> **WORK TASK**
In the copy, keep every record exact and leave out all images.

> **PROVIDED MATERIAL**
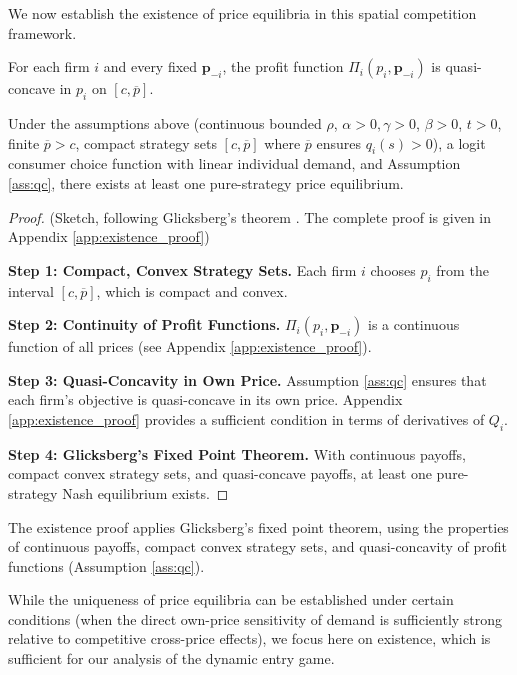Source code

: \documentclass{article}
\begin{document}
We now establish the existence of price equilibria in this spatial competition framework.

\begin{assumption}\label{ass:qc}
  For each firm $i$ and every fixed $\mathbf{p}_{-i}$, the profit function $\Pi_i(p_i,\mathbf{p}_{-i})$ is quasi-concave in $p_i$ on $[c,\overline{p}]$.
\end{assumption}

\begin{theorem}
  \label{thm:existence}
  Under the assumptions above (continuous bounded $\rho$, $\alpha>0, \gamma>0$, $\beta>0$, $t>0$, finite $\overline{p} > c$, compact strategy sets $[c,\overline{p}]$ where $\overline{p}$ ensures $q_i(s)>0$), a logit consumer choice function with linear individual demand, and Assumption \ref{ass:qc}, there exists at least one pure-strategy price equilibrium.
\end{theorem}

\begin{proof}
  (Sketch, following Glicksberg's theorem \citep{glicksberg1952}. The complete proof is given in Appendix \ref{app:existence_proof})

  \noindent
  \textbf{Step 1: Compact, Convex Strategy Sets.}
  Each firm $i$ chooses $p_i$ from the interval $[c, \overline{p}]$, which is compact and convex.

  \noindent
  \textbf{Step 2: Continuity of Profit Functions.}
  $\Pi_i(p_i, \mathbf{p}_{-i})$ is a continuous function of all prices (see Appendix \ref{app:existence_proof}).

  \noindent
  \textbf{Step 3: Quasi-Concavity in Own Price.}
  Assumption \ref{ass:qc} ensures that each firm's objective is quasi-concave in its own price. Appendix \ref{app:existence_proof} provides a sufficient condition in terms of derivatives of $Q_i$.

  \noindent
  \textbf{Step 4: Glicksberg's Fixed Point Theorem.}
  With continuous payoffs, compact convex strategy sets, and quasi-concave payoffs, at least one pure-strategy Nash equilibrium exists.
\end{proof}

The existence proof applies Glicksberg's fixed point theorem, using the properties of continuous payoffs, compact convex strategy sets, and quasi-concavity of profit functions (Assumption \ref{ass:qc}).

While the uniqueness of price equilibria can be established under certain conditions (when the direct own-price sensitivity of demand is sufficiently strong relative to competitive cross-price effects), we focus here on existence, which is sufficient for our analysis of the dynamic entry game.
\end{document}

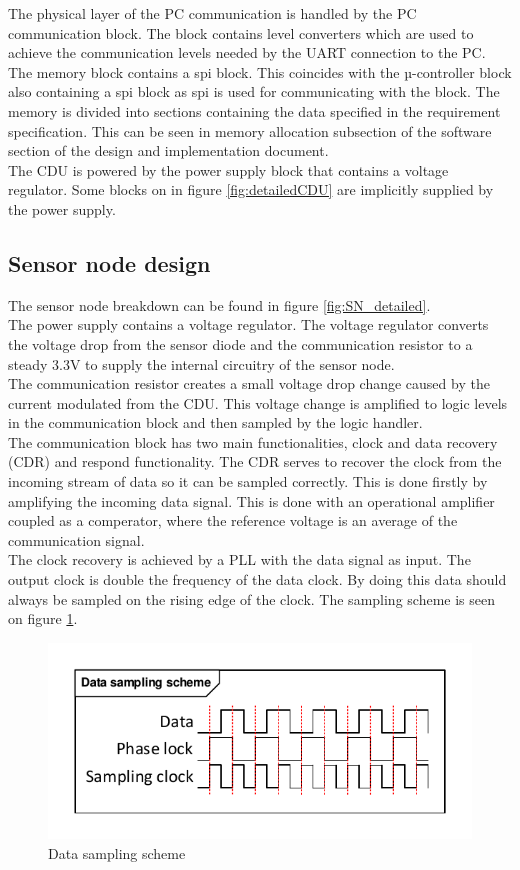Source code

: The physical layer of the PC communication is handled by the PC communication block. The block contains level converters which are used to achieve the communication levels needed by the UART connection to the PC.\\
The memory block contains a spi block. This coincides with the µ-controller block also containing a spi block as spi is used for communicating with the block. The memory is divided into sections containing the data specified in the requirement specification. This can be seen in memory allocation subsection of the software section of the design and implementation document.\\
The CDU is powered by the power supply block that contains a voltage regulator. Some blocks on in figure \ref{fig:detailedCDU} are implicitly supplied by the power supply.
\subsection{Sensor node design}
The sensor node breakdown can be found in figure \ref{fig:SN_detailed}.\\
The power supply contains a voltage regulator. The voltage regulator converts the voltage drop from the sensor diode and the communication resistor to a steady 3.3V to supply the internal circuitry of the sensor node.\\
The communication resistor creates a small voltage drop change caused by the current modulated from the CDU. This voltage change is amplified to logic levels in the communication block and then sampled by the logic handler.\\
The communication block has two main functionalities, clock and data recovery (CDR) and respond functionality. The CDR serves to recover the clock from the incoming stream of data so it can be sampled correctly. This is done firstly by amplifying the incoming data signal. This is done with an operational amplifier coupled as a comperator, where the reference voltage is an average of the communication signal.\\
The clock recovery is achieved by a PLL with the data signal as input. The output clock is double the frequency of the data clock. By doing this data should always be sampled on the rising edge of the clock. The sampling scheme is seen on figure \ref{fig:datasamp}.
\begin{figure}[H]
	\centering
	\includegraphics[width=.7\textwidth]{billeder/11projectdescription/datasampling}
	\caption{Data sampling scheme}
	\label{fig:datasamp}
\end{figure}
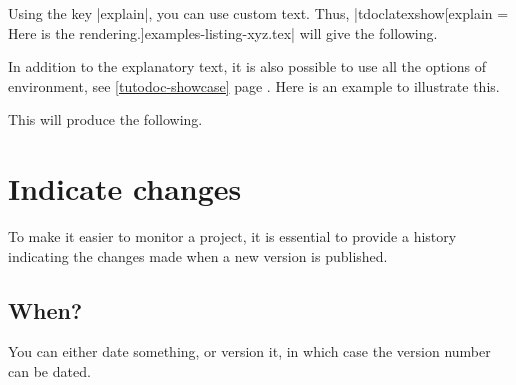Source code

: 

\begin{tdocexa}
    Using the key \tdocinlatex|explain|, you can use custom text. Thus, \tdocinlatex|tdoclatexshow[explain = Here is the rendering.]{examples-listing-xyz.tex}| will give the following.

    \medskip

    \begin{tdocshowcaseDOC}

    \end{tdocshowcaseDOC}
\end{tdocexa}




\begin{tdocexa}
    In addition to the explanatory text, it is also possible to use all the options of  environment, see \ref{tutodoc-showcase} page \pageref{tutodoc-showcase}.
    Here is an example to illustrate this.

    \medskip



    \medskip

    This will produce the following.

    \medskip

    \begin{tdocshowcaseDOC}
        

    \end{tdocshowcaseDOC}
\end{tdocexa}


\section{Indicate changes}
\label{tutodoc-changes}

To make it easier to monitor a project, it is essential to provide a history indicating the changes made when a new version is published.



\subsection{When?}
\label{tutodoc-changes-when}

You can either date something, or version it, in which case the version number can be dated.


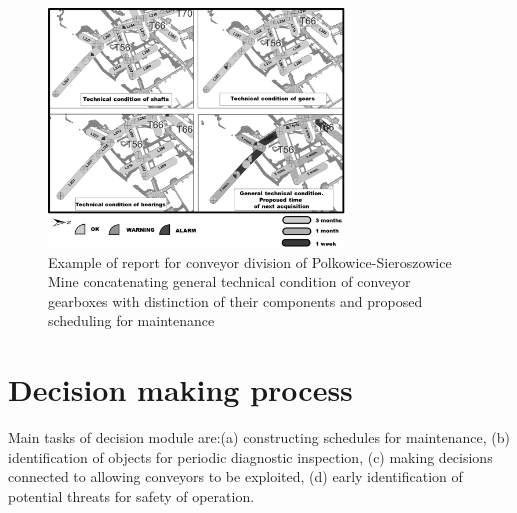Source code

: \begin{figure}[ht!]
\centering
\includegraphics[width = 0.7\textwidth]{Wykresy/Fig_4}
\caption{Example of report for  conveyor division of Polkowice-Sieroszowice Mine concatenating general technical condition of conveyor gearboxes with distinction of their components and proposed scheduling for maintenance}
\label{fig: f4}
\end{figure} \par
\section{Decision making process}
Main tasks of decision module are:(a) constructing schedules for maintenance, (b) identification of objects for periodic diagnostic inspection, (c) making decisions connected to allowing conveyors to be exploited, (d) early identification of potential threats for safety of operation.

> **RESPONSE**
Source code

: \documentclass{article}
\begin{document}
We now establish the existence of price equilibria in this spatial competition framework.

\begin{assumption}\label{ass:qc}
  For each firm $i$ and every fixed $\mathbf{p}_{-i}$, the profit function $\Pi_i(p_i,\mathbf{p}_{-i})$ is quasi-concave in $p_i$ on $[c,\overline{p}]$.
\end{assumption}

\begin{theorem}
  \label{thm:existence}
  Under the assumptions above (continuous bounded $\rho$, $\alpha>0, \gamma>0$, $\beta>0$, $t>0$, finite $\overline{p} > c$, compact strategy sets $[c,\overline{p}]$ where $\overline{p}$ ensures $q_i(s)>0$), a logit consumer choice function with linear individual demand, and Assumption \ref{ass:qc}, there exists at least one pure-strategy price equilibrium.
\end{theorem}

\begin{proof}
  (Sketch, following Glicksberg's theorem \citep{glicksberg1952}. The complete proof is given in Appendix \ref{app:existence_proof})

  \noindent
  \textbf{Step 1: Compact, Convex Strategy Sets.}
  Each firm $i$ chooses $p_i$ from the interval $[c, \overline{p}]$, which is compact and convex.

  \noindent
  \textbf{Step 2: Continuity of Profit Functions.}
  $\Pi_i(p_i, \mathbf{p}_{-i})$ is a continuous function of all prices (see Appendix \ref{app:existence_proof}).

  \noindent
  \textbf{Step 3: Quasi-Concavity in Own Price.}
  Assumption \ref{ass:qc} ensures that each firm's objective is quasi-concave in its own price. Appendix \ref{app:existence_proof} provides a sufficient condition in terms of derivatives of $Q_i$.

  \noindent
  \textbf{Step 4: Glicksberg's Fixed Point Theorem.}
  With continuous payoffs, compact convex strategy sets, and quasi-concave payoffs, at least one pure-strategy Nash equilibrium exists.
\end{proof}

The existence proof applies Glicksberg's fixed point theorem, using the properties of continuous payoffs, compact convex strategy sets, and quasi-concavity of profit functions (Assumption \ref{ass:qc}).

While the uniqueness of price equilibria can be established under certain conditions (when the direct own-price sensitivity of demand is sufficiently strong relative to competitive cross-price effects), we focus here on existence, which is sufficient for our analysis of the dynamic entry game.
\end{document}

Source code

: The physical layer of the PC communication is handled by the PC communication block. The block contains level converters which are used to achieve the communication levels needed by the UART connection to the PC.\\
The memory block contains a spi block. This coincides with the µ-controller block also containing a spi block as spi is used for communicating with the block. The memory is divided into sections containing the data specified in the requirement specification. This can be seen in memory allocation subsection of the software section of the design and implementation document.\\
The CDU is powered by the power supply block that contains a voltage regulator. Some blocks on in figure \ref{fig:detailedCDU} are implicitly supplied by the power supply.
\subsection{Sensor node design}
The sensor node breakdown can be found in figure \ref{fig:SN_detailed}.\\
The power supply contains a voltage regulator. The voltage regulator converts the voltage drop from the sensor diode and the communication resistor to a steady 3.3V to supply the internal circuitry of the sensor node.\\
The communication resistor creates a small voltage drop change caused by the current modulated from the CDU. This voltage change is amplified to logic levels in the communication block and then sampled by the logic handler.\\
The communication block has two main functionalities, clock and data recovery (CDR) and respond functionality. The CDR serves to recover the clock from the incoming stream of data so it can be sampled correctly. This is done firstly by amplifying the incoming data signal. This is done with an operational amplifier coupled as a comperator, where the reference voltage is an average of the communication signal.\\
The clock recovery is achieved by a PLL with the data signal as input. The output clock is double the frequency of the data clock. By doing this data should always be sampled on the rising edge of the clock. The sampling scheme is seen on figure \ref{fig:datasamp}.
\begin{figure}[H]
	\centering
	\includegraphics[width=.7\textwidth]{billeder/11projectdescription/datasampling}
	\caption{Data sampling scheme}
	\label{fig:datasamp}
\end{figure}
Source code

: 

\begin{tdocexa}
    Using the key \tdocinlatex|explain|, you can use custom text. Thus, \tdocinlatex|tdoclatexshow[explain = Here is the rendering.]{examples-listing-xyz.tex}| will give the following.

    \medskip

    \begin{tdocshowcaseDOC}

    \end{tdocshowcaseDOC}
\end{tdocexa}




\begin{tdocexa}
    In addition to the explanatory text, it is also possible to use all the options of  environment, see \ref{tutodoc-showcase} page \pageref{tutodoc-showcase}.
    Here is an example to illustrate this.

    \medskip



    \medskip

    This will produce the following.

    \medskip

    \begin{tdocshowcaseDOC}
        

    \end{tdocshowcaseDOC}
\end{tdocexa}


\section{Indicate changes}
\label{tutodoc-changes}

To make it easier to monitor a project, it is essential to provide a history indicating the changes made when a new version is published.



\subsection{When?}
\label{tutodoc-changes-when}

You can either date something, or version it, in which case the version number can be dated.


Source code

: \begin{figure}[ht!]
\centering
\includegraphics[width = 0.7\textwidth]{Wykresy/Fig_4}
\caption{Example of report for  conveyor division of Polkowice-Sieroszowice Mine concatenating general technical condition of conveyor gearboxes with distinction of their components and proposed scheduling for maintenance}
\label{fig: f4}
\end{figure} \par
\section{Decision making process}
Main tasks of decision module are:(a) constructing schedules for maintenance, (b) identification of objects for periodic diagnostic inspection, (c) making decisions connected to allowing conveyors to be exploited, (d) early identification of potential threats for safety of operation.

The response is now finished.